The problem ->
Find the lines below holding the word "forall" and copy each of them.

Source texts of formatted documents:
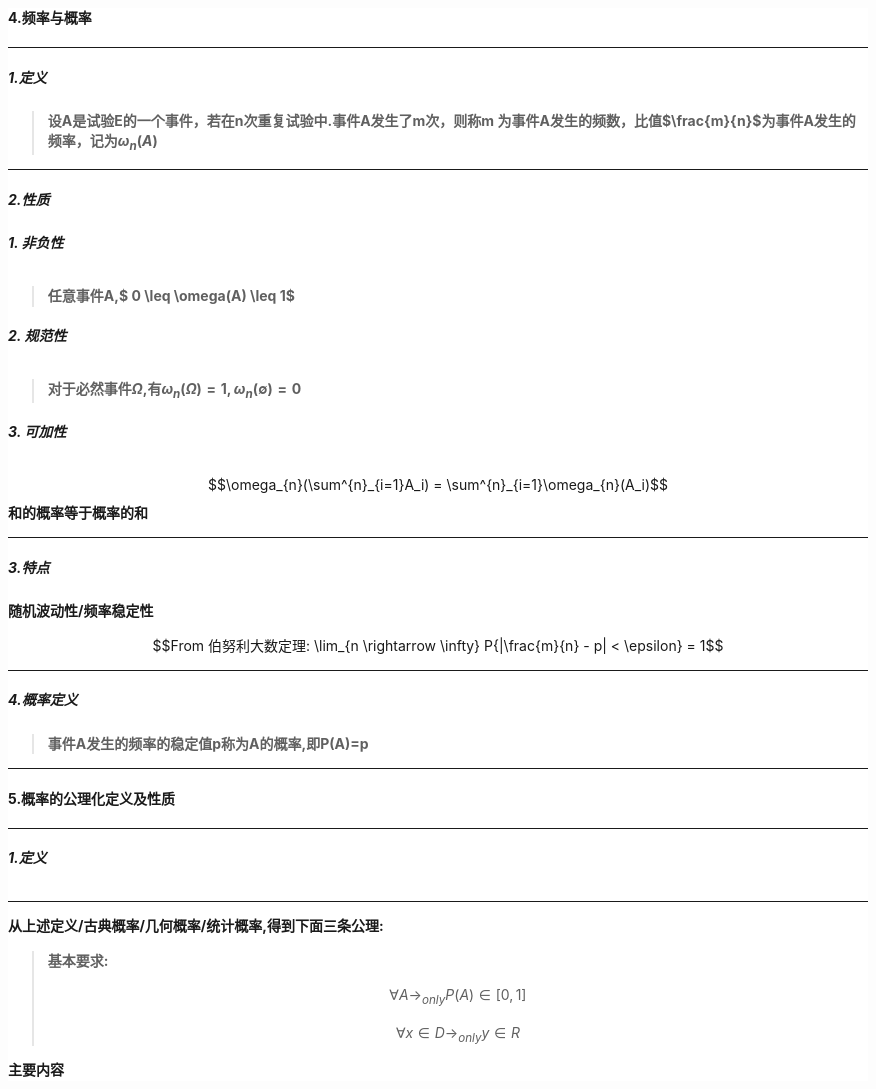 
#### **4.频率与概率**

***

##### **1.定义**

>**设A是试验E的一个事件，若在n次重复试验中.事件A发生了m次，则称m 为事件A发生的频数，比值$\frac{m}{n}$为事件A发生的频率，记为$\omega_{n}(A)$**

***

##### **2.性质**

###### **1. 非负性**

>**任意事件A,$ 0 \leq \omega(A) \leq 1$**

###### **2. 规范性**

>**对于必然事件$\Omega$,有$\omega_{n}(\Omega) = 1 , \omega_{n}(\emptyset) = 0$**

###### **3. 可加性**

$$\omega_{n}(\sum^{n}_{i=1}A_i) = \sum^{n}_{i=1}\omega_{n}(A_i)$$**和的概率等于概率的和**

***

##### **3.特点**

**随机波动性/频率稳定性**

$$From 伯努利大数定理: \lim_{n \rightarrow \infty} P{|\frac{m}{n} - p| < \epsilon} = 1$$

***

##### **4.概率定义**

>**事件A发生的频率的稳定值p称为A的概率,即P(A)=p**

***

#### **5.概率的公理化定义及性质**

***

###### **1.定义**

***

**从上述定义/古典概率/几何概率/统计概率,得到下面三条公理:**

>**基本要求:**
>
>$$\forall A \rightarrow_{only} P(A) \in [0,1]$$
>
>$$\forall x \in D \rightarrow_{only} y \in R$$

**主要内容**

Your solution ->
>$$\forall A \rightarrow_{only} P(A) \in [0,1]$$
>$$\forall x \in D \rightarrow_{only} y \in R$$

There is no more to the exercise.